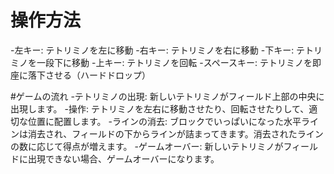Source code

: # 操作方法
-左キー: テトリミノを左に移動
-右キー: テトリミノを右に移動
-下キー: テトリミノを一段下に移動
-上キー: テトリミノを回転
-スペースキー: テトリミノを即座に落下させる（ハードドロップ）

#ゲームの流れ
-テトリミノの出現: 新しいテトリミノがフィールド上部の中央に出現します。
-操作: テトリミノを左右に移動させたり、回転させたりして、適切な位置に配置します。
-ラインの消去: ブロックでいっぱいになった水平ラインは消去され、フィールドの下からラインが詰まってきます。消去されたラインの数に応じて得点が増えます。
-ゲームオーバー: 新しいテトリミノがフィールドに出現できない場合、ゲームオーバーになります。
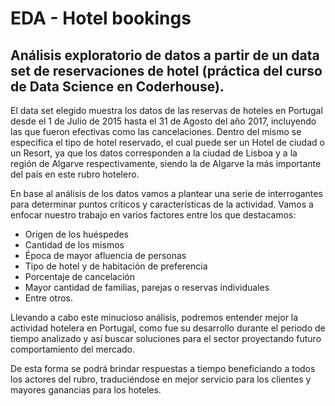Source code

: # EDA - Hotel bookings
## Análisis exploratorio de datos a partir de un data set de reservaciones de hotel (práctica del curso de Data Science en Coderhouse).

El data set elegido muestra los datos de las reservas de hoteles en Portugal desde el 1 de Julio de 2015 hasta el 31 de Agosto del año 2017, incluyendo las que fueron efectivas como las cancelaciones. Dentro del mismo se especifica el tipo de hotel reservado, el cual puede ser un Hotel de ciudad o un Resort, ya que los datos corresponden a la ciudad de Lisboa y a la región de Algarve respectivamente, siendo la de Algarve la más importante del país en este rubro hotelero.

En base al análisis de los datos vamos a plantear una serie de interrogantes para determinar puntos críticos y características de la actividad. Vamos a enfocar nuestro trabajo en varios factores entre los que destacamos:

*	Origen de los huéspedes
*	Cantidad de los mismos
*	Época de mayor afluencia de personas 
*	Tipo de hotel y de habitación de preferencia
*	Porcentaje de cancelación
*	Mayor cantidad de familias, parejas o reservas individuales
*	Entre otros.

Llevando a cabo este minucioso análisis, podremos entender mejor la actividad hotelera en Portugal, como fue su desarrollo durante el periodo de tiempo analizado y así buscar soluciones para el sector proyectando futuro comportamiento del mercado.

De esta forma se podrá brindar respuestas a tiempo beneficiando a todos los actores del rubro, traduciéndose en mejor servicio para los clientes y mayores ganancias para los hoteles.
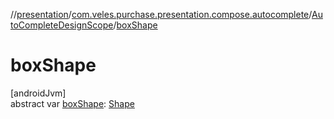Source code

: //[presentation](../../../index.md)/[com.veles.purchase.presentation.compose.autocomplete](../index.md)/[AutoCompleteDesignScope](index.md)/[boxShape](box-shape.md)

# boxShape

[androidJvm]\
abstract var [boxShape](box-shape.md): [Shape](https://developer.android.com/reference/kotlin/androidx/compose/ui/graphics/Shape.html)
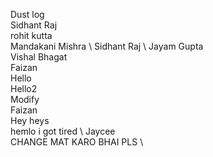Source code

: Dust log \
Sidhant Raj \
rohit kutta \
Mandakani Mishra \ 
Sidhant Raj \ 
Jayam Gupta \
Vishal Bhagat \
Faizan \
Hello \
Hello2 \
Modify \
Faizan \
Hey heys \
hemlo i got tired \ 
Jaycee \
CHANGE MAT KARO BHAI PLS \
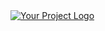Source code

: <a href="https://github.com/rylena/rylena">
  <picture>
    <source media="(prefers-color-scheme: dark)" srcset="https://raw.githubusercontent.com/rylena/dark_mode.svg">
    <img src="https://raw.githubusercontent.com/rylena/light_mode.svg" alt="Your Project Logo" />
  </picture>
</a>
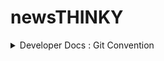 # newsTHINKY

<details>
    <summary>Developer Docs : Git Convention</summary>
    <h3>commit message convention</h3>
        <li>comment: 필요한 주석 추가 및 변경</li>
        <li>design: CSS 등 사용자 UI 디자인 변경</li>
        <li>dependency/plugin: Add a dependency/plugin</li>
        <li>docs: 문서 수정</li>
        <li>feat: 새로운 기능을 추가</li>
        <li>fix: 버그 수정</li>
        <li>merge: 브랜치 머지</li>
        <li>refactor: 코드 리팩토링</li>
        <li>remove: 파일을 삭제하는 작업만 수행한 경우</li>
        <li>settings: Changing configuration files</li>
    <h3>Branch convention</h3>
        <li>main : 배포 가능한 브랜치. 항상 배포 가능한 상태 유지</li>
        <li>dev : 배포에 적용하기 전 코드 테스트 브랜치</li>
        <li>#{이슈번호}-commit convention-{기능 내용} : 새로운 기능을 개발하는 브랜치</li>
    
</details>
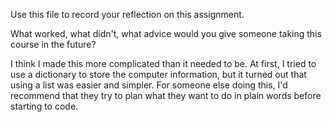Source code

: Use this file to record your reflection on this assignment. 

What worked, what didn't, what advice would you give someone taking this course in the future?

I think I made this more complicated than it needed to be. At first, I tried to use a dictionary to store the computer information, but it turned out that using a list was easier and simpler. For someone else doing this, I'd recommend that they try to plan what they want to do in plain words before starting to code. 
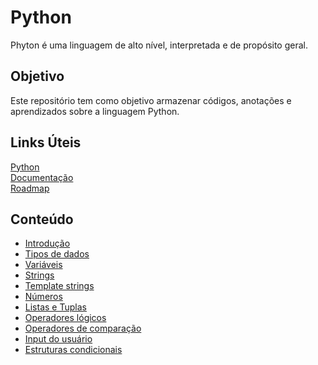 # Python

Phyton é uma linguagem de alto nível, interpretada e de propósito geral.

## Objetivo

Este repositório tem como objetivo armazenar códigos, anotações e aprendizados sobre a linguagem Python.

## Links Úteis

[Python](https://www.python.org/) <br>
[Documentação](https://www.python.org/doc/)  <br>
[Roadmap](https://roadmap.sh/python)

## Conteúdo

- [Introdução](https://github.com/hulysses/learning-python/blob/main/introduction/main.py)
- [Tipos de dados](https://github.com/hulysses/learning-python/blob/main/introduction/data_types.py)
- [Variáveis](https://github.com/hulysses/learning-python/blob/main/introduction/variables.py)
- [Strings](https://github.com/hulysses/learning-python/blob/main/introduction/string_operators.py)
- [Template strings](https://github.com/hulysses/learning-python/blob/main/introduction/template_strings.py)
- [Números](https://github.com/hulysses/learning-python/blob/main/introduction/math_operators.py)
- [Listas e Tuplas](https://github.com/hulysses/learning-python/blob/main/introduction/list_operators.py)
- [Operadores lógicos](https://github.com/hulysses/learning-python/blob/main/introduction/logical_operators.py)
- [Operadores de comparação](https://github.com/hulysses/learning-python/blob/main/introduction/comparison_operators.py)
- [Input do usuário](https://github.com/hulysses/learning-python/blob/main/introduction/input_data.py)
- [Estruturas condicionais](https://github.com/hulysses/learning-python/blob/main/introduction/conditional_structure.py)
====
> [TASK INSTRUCTIONS]
Transcribe the records above exactly, beginning at the line that contains "[Roadmap](https://roadmap.sh/python)" and ending with the line that contains "- [Input do", both included, and nothing else.

> [WRITTEN RESPONSE]
[Roadmap](https://roadmap.sh/python)

## Conteúdo

- [Introdução](https://github.com/hulysses/learning-python/blob/main/introduction/main.py)
- [Tipos de dados](https://github.com/hulysses/learning-python/blob/main/introduction/data_types.py)
- [Variáveis](https://github.com/hulysses/learning-python/blob/main/introduction/variables.py)
- [Strings](https://github.com/hulysses/learning-python/blob/main/introduction/string_operators.py)
- [Template strings](https://github.com/hulysses/learning-python/blob/main/introduction/template_strings.py)
- [Números](https://github.com/hulysses/learning-python/blob/main/introduction/math_operators.py)
- [Listas e Tuplas](https://github.com/hulysses/learning-python/blob/main/introduction/list_operators.py)
- [Operadores lógicos](https://github.com/hulysses/learning-python/blob/main/introduction/logical_operators.py)
- [Operadores de comparação](https://github.com/hulysses/learning-python/blob/main/introduction/comparison_operators.py)
- [Input do usuário](https://github.com/hulysses/learning-python/blob/main/introduction/input_data.py)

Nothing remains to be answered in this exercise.